Predict Wine quality with data analytics (Part 3)
February 10, 2020
Third part of Predict Wine quality with data analytics.
Objective
I finished 2019 with a nice project for a client in the wine industry. I wanted materials linked to wine to popularize how Data and Analytics could help business gain more value.
In the perspective of how we could use analytics for his business, I point up a case widely known in the data science community using analytics to predict wine quality. The case is about predicting the quality of the Vinho Verde wine based on various psychochemical tests only.
Vinho Verde is exclusively produced in the demarcated region of Vinho Verde in northwestern Portugal, it is only produced from the indigenous grape varieties of the region, preserving its typicity of aromas and flavors. From there we will plan Data strategy based on Company data for business perspectives: Real time (Sales Dashboarding, KPI, ROI), Next best buy, upsell, Customer experience, campaign, …
This report is a quick and dirty analysis to prepare a presentation.
Combine Models Into Ensemble to predict the quality of wine.
It can take time to find well performing machine learning algorithms for business problem.
Once you have a shortlist of accurate models, you can use algorithm tuning to get the most from each algorithm.
Another approach that is widely use to increase accuracy on business problem is to combine the predictions of multiple different models together.
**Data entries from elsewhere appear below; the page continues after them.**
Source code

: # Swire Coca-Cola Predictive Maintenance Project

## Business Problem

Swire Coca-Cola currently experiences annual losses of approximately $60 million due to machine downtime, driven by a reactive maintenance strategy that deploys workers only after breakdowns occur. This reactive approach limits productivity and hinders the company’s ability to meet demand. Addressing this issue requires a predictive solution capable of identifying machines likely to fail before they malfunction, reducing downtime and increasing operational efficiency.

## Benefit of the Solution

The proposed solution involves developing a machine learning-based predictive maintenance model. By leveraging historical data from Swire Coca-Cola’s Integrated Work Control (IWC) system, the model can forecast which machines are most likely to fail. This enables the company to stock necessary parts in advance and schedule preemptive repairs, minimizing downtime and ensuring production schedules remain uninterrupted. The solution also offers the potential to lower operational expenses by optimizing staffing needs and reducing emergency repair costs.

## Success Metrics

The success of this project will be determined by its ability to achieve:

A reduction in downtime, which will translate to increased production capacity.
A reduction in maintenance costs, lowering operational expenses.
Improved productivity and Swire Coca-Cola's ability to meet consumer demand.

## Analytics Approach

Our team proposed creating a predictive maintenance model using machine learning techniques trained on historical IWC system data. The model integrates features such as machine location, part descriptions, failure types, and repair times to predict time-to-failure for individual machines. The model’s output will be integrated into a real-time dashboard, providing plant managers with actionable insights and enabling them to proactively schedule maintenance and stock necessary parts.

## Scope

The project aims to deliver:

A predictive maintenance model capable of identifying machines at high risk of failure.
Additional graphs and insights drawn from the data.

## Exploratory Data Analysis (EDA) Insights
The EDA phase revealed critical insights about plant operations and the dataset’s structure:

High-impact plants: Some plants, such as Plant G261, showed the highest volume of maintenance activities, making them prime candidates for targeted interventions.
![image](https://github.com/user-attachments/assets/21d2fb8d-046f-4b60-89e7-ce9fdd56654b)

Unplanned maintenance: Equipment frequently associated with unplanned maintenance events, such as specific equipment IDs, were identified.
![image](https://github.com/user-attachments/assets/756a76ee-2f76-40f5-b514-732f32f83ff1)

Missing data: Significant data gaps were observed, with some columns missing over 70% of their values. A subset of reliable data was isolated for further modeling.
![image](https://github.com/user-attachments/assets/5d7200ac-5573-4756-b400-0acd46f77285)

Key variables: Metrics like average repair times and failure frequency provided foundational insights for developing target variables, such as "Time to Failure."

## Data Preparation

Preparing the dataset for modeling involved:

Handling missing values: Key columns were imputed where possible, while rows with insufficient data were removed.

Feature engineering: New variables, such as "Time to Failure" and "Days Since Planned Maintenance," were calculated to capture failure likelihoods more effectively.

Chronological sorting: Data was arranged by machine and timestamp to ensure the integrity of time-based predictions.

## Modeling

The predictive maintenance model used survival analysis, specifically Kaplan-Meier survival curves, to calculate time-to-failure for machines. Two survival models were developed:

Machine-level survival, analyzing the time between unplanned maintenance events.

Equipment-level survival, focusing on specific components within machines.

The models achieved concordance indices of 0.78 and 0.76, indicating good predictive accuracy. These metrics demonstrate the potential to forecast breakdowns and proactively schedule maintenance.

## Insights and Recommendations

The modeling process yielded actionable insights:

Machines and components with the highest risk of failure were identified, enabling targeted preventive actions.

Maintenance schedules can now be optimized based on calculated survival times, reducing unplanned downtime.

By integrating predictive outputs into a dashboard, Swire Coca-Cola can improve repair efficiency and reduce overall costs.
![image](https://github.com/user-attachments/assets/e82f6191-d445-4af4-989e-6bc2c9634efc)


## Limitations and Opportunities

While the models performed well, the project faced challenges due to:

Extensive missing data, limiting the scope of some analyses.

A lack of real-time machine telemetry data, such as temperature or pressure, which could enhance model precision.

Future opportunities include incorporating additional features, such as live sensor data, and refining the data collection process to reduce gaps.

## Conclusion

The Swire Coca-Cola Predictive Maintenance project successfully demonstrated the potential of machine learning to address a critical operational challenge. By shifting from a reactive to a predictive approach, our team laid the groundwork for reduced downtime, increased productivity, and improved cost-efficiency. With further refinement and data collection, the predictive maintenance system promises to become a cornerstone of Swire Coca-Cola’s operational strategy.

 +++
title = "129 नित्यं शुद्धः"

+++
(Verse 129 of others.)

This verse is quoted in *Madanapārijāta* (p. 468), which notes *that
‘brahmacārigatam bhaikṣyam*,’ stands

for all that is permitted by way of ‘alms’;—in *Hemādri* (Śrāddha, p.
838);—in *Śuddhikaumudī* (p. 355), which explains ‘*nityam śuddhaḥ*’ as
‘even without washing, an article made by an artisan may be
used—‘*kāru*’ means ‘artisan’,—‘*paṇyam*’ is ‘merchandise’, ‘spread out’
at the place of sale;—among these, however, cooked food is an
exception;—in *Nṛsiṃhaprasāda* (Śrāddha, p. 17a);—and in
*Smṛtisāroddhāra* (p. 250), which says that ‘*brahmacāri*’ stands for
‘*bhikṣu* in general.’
Let’s take the same variables as our logistic model and try the exercice.
library("gbm")
library("mlbench")
library("caret")
library("caretEnsemble")
library("mice")
library("doParallel")
library("car")
drop <- c("quality","quality2")
data_wine_whitetrain2 = data_wine_whitetrain[,!(names(data_wine_whitetrain) %in% drop)]
data_wine_whitetest2 = data_wine_whitetest[,!(names(data_wine_whitetest) %in% drop)]
The three most popular methods for combining the predictions from different models are:
- Bagging : Building multiple models (typically of the same type) from different subsamples of the training dataset.
- Boosting : Building multiple models (typically of the same type) each of which learns to fix the prediction errors of a prior model in the chain.
- Stacking : Building multiple models (typically of differing types) and supervisor model that learns how to best combine the predictions of the primary models.
This post will not explain each of these methods (too long to explain and with formulas).
Example of Boosting Algorithms
Below is an example of the C5.0 algorithm and Stochastic Gradient Boosting (using the Gradient Boosting Modeling implementation).
C5.0
While there are numerous implementations of decision trees, one of the most well-known is the C5.0 algorithm. The C5.0 algorithm has become the industry standard for producing decision trees, because it does well fo rmost types of problems directly out of the box. Compared to more advanced and sophisticated machine learning mnodels (e.g. Neural Networks and Support Vector Machines), the decision trees under the C5.0 algorithm generally perform nearly as well but are much easier to understan and deploy.
Let’s run this algorithm.
library(tidyverse) # for tidy data analysis
library(farff) # for reading arff file
library(caret) # for modeling
library(lime) # for explaining predictions
library(lattice)
library(ggplot2)
library("C50")
set.seed(1313)
control <- trainControl(method="repeatedcv", number=10, repeats=3)
seed <- 7
metric <- "Accuracy"
# C5.0
set.seed(seed)
fit.c50 <- train(category~., data=full_dataset, method="C5.0", metric=metric, trControl=control)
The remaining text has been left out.